Agrarisch Encyclopedie

Veerman (1954)

Gepubliceerd op 18-11-2021

Landbouwarbeidswet

betekenis & definitie

Deze in 1955 tot stand gekomen Ned. wet opent de mogelijkheid om, indien het Landbouwschap niet binnen zekere tijd bij verordening voorschriften geeft aangaande de regeling van de arbeidsduur in de landb., zodanige regeling bij Algemene Maatregel van Bestuur te treffen.

Het volgende zal in de komende regeling moeten worden opgenomen:

1. Een arbeider mag op Zondag en op Zaterdagmiddag na 1 uur geen landarbeid verrichten

behalve het verzorgen van dieren of van planten onder glas of andere arbeid, die bij die Algemene Maatregel is aangewezen.
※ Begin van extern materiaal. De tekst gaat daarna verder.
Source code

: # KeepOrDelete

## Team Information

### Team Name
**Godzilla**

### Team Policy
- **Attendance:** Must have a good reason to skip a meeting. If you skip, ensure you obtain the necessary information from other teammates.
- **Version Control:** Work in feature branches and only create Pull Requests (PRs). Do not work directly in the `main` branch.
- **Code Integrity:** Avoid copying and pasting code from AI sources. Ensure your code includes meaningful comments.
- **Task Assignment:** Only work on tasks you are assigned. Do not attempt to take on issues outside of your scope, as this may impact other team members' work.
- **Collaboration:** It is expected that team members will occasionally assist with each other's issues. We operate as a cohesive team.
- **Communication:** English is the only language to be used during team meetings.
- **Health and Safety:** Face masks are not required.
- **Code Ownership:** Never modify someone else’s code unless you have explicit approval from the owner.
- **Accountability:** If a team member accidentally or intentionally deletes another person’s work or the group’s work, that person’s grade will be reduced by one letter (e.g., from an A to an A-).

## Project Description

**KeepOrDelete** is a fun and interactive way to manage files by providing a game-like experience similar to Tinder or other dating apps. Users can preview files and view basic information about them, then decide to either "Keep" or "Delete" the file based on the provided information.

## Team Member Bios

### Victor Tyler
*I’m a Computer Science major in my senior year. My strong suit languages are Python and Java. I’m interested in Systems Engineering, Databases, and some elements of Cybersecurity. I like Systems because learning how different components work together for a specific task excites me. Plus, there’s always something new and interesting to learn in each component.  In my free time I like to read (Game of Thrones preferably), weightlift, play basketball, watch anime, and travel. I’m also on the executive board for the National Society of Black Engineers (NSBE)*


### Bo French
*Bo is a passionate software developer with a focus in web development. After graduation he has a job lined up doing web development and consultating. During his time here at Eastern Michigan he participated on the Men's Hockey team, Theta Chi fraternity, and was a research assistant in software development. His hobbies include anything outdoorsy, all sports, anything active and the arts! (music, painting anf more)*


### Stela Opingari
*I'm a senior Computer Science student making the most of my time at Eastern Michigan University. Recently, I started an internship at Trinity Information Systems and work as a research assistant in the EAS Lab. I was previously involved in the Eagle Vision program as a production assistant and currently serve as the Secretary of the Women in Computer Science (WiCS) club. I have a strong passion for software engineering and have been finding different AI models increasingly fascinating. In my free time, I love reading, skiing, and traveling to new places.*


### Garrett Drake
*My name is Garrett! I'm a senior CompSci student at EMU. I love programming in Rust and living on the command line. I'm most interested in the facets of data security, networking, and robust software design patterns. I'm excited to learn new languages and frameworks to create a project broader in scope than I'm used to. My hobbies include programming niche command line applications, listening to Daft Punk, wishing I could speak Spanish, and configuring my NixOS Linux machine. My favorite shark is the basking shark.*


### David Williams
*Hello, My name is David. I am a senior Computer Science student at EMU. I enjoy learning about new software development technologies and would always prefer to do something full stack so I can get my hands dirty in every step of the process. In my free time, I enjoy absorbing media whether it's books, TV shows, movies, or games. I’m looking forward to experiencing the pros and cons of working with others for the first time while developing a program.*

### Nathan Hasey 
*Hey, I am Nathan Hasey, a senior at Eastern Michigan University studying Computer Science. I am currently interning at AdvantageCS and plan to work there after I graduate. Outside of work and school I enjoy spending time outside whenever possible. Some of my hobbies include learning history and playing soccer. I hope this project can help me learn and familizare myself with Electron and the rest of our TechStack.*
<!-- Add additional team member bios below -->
Voor de toegestane arbeid kan het aantal Zondagen of Zaterdagmiddagen, waarop de arbeid mag worden verricht, worden beperkt.

2. Een jongen beneden 17 jaar of een meisje of vrouw, die niet bij het hoofd of de bestuurder van de onderneming inwonen, mogen tussen 7 uur s avonds en 6 uur ‘s morgens geen landarbeid verrichten, behalve:
a. het melken van vee, voor zover dit gebeurt na half vijf ‘s morgens;
b. in de gevallen, die bij Algemene Maatregel van Bestuur zijn bepaald.
3. Een arbeider mag niet langer landarbeid verrichten dan 2600 uur per jaar, behalve in de gevallen, die bij Algemene Maatregel van Bestuur zijn bepaald t.a.v. mannelijke arbeiders van 17 jaar af. In deze laatste gevallen wordt echter geen langere arbeidsduur toegestaan dan 2900 uur per jaar of in het belang van de veeverzorging of kaasbereiding 3200 uur per jaar.
4. De arbeidsduur mag voor een jongen beneden 17 jaar of voor een meisje of vrouw niet langer zijn dan 10 uur per dag en 55 uur per week. Ook hierop kunnen echter in de Algemene Maatregel van Bestuur uitzonderingen worden gemaakt.